What Do You Call Your Job?
April 02, 2009At Mindfly, my official title is “Interactive Designer.” I’ve unofficially expanded it to “Interactive Designer & Humorist,” because my research has determined that you don’t need a special degree or oath to call yourself that. Which is more than can be said about my now-abandoned plan of adding “MD” to my title, which apparently offends members of the medical community and possibly constitutes a crime.
To complicate matters, my business cards says “Developer” on them. This is largely because I don’t do much conversing with clients, nor am I single, so I don’t have much reason to be handing them out to impress potential clients or dates. As such, I’ve had them for long before my title change. Mind you, my title change didn’t accompany any official change in tasks, merely a redefining what I do, which according to most of my co-workers is “get preachy.”

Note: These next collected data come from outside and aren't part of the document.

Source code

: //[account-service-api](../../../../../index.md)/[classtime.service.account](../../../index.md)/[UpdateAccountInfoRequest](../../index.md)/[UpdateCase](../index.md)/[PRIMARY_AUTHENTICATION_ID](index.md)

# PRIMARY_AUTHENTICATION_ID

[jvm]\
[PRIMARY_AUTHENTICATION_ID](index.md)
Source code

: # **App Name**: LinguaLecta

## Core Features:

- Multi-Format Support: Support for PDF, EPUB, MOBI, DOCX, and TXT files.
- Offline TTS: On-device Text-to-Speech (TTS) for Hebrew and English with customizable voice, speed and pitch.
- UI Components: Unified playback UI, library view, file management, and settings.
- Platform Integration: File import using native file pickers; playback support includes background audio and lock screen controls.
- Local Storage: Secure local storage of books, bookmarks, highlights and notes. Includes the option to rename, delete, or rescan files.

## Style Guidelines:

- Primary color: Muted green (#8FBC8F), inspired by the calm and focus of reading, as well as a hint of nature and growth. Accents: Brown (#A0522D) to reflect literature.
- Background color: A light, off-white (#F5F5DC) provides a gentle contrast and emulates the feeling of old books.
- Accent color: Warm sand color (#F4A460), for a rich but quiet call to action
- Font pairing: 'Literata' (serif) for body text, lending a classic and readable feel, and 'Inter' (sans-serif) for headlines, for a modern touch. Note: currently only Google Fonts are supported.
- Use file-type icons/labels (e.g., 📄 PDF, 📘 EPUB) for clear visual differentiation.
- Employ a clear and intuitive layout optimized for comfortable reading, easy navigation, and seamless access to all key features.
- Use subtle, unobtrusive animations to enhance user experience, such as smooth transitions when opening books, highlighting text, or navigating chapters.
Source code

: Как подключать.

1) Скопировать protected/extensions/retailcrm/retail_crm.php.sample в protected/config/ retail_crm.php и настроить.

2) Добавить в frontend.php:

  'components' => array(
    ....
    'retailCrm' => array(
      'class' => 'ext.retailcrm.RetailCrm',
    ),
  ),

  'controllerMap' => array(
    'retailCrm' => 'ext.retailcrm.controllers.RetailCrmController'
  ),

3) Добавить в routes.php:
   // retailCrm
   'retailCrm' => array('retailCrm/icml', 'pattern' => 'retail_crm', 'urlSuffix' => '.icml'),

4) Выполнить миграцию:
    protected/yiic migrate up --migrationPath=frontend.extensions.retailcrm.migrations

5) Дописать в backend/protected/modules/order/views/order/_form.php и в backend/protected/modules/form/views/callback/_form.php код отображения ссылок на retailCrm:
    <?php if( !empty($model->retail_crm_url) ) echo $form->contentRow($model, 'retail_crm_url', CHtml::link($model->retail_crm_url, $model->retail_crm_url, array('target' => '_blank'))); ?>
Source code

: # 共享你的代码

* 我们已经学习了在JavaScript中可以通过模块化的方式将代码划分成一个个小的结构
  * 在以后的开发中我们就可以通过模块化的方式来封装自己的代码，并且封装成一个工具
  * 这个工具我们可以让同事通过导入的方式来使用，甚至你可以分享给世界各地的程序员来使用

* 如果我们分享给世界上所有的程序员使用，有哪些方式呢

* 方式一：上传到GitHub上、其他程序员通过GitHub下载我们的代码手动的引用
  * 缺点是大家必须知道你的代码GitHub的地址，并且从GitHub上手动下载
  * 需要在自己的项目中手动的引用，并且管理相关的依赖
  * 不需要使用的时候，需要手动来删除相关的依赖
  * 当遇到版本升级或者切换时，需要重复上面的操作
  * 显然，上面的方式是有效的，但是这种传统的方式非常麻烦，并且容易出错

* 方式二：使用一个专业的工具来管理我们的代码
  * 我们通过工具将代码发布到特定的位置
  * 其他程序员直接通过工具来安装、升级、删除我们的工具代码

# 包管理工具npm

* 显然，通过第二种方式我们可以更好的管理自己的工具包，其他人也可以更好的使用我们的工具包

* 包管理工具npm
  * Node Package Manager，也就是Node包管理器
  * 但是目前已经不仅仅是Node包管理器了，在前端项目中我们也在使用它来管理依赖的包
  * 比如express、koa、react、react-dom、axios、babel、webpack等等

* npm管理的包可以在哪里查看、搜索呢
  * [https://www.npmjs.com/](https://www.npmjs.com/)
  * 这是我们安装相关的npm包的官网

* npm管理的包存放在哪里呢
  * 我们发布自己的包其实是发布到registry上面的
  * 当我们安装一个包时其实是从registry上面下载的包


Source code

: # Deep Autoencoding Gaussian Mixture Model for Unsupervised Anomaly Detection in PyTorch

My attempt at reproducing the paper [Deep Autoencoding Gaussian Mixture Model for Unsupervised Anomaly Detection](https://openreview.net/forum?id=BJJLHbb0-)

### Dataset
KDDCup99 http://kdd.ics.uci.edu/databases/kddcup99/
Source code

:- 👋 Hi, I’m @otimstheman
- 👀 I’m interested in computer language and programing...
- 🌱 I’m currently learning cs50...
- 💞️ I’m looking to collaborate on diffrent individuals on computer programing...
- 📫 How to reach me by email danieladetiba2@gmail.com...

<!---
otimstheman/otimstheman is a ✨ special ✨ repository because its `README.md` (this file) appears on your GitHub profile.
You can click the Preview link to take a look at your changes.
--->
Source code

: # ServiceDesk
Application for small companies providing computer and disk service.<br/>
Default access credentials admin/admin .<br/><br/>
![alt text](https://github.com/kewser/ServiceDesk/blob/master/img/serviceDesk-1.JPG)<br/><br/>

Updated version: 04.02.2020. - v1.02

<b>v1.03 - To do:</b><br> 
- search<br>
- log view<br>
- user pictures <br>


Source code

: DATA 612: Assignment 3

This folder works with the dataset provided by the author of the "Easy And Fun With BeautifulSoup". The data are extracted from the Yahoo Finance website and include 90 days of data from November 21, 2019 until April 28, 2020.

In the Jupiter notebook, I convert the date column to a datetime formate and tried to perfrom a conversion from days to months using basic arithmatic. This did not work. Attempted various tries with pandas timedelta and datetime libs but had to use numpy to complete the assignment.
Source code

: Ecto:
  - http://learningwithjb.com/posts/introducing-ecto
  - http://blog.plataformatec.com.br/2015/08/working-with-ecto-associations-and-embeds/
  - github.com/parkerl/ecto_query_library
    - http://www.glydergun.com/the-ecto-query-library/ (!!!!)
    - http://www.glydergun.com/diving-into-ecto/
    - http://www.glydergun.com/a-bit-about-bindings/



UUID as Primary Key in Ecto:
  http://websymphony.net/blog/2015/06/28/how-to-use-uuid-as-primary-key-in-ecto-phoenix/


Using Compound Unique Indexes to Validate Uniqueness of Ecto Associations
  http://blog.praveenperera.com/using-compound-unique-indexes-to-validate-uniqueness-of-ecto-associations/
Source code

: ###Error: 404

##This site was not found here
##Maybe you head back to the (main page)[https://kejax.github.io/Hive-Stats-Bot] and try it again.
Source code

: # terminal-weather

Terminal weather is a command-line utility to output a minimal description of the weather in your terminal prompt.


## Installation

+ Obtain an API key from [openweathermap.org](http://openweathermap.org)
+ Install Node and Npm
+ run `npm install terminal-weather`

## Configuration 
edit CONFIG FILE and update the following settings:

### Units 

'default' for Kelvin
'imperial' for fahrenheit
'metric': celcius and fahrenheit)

I’d tell them what to do less if they agreed with me more.
Anyhow, this whole rumination on job title spawned tiny thoughts that crept through my head asking “What do most people in the industry call themselves?” There’s plenty of discussions or surveys on the topic, such as this question from the Web Directions State of the Web 2008 survey, in which about half the respondents called themselves “developer”.
That doesn’t really answer my question. That’s what people call themselves, within the industry, in a survey of their peers. But what do you call yourself to the outside world? When I finally landed a gig in the industry (for which I am eternally thankful to Mindfly for) I called myself a “developer”. That confused most of the people I knew, so I upgraded it to “web developer.”
As expected, I then started fielding questions about how to fix their email problems or broken cable modems.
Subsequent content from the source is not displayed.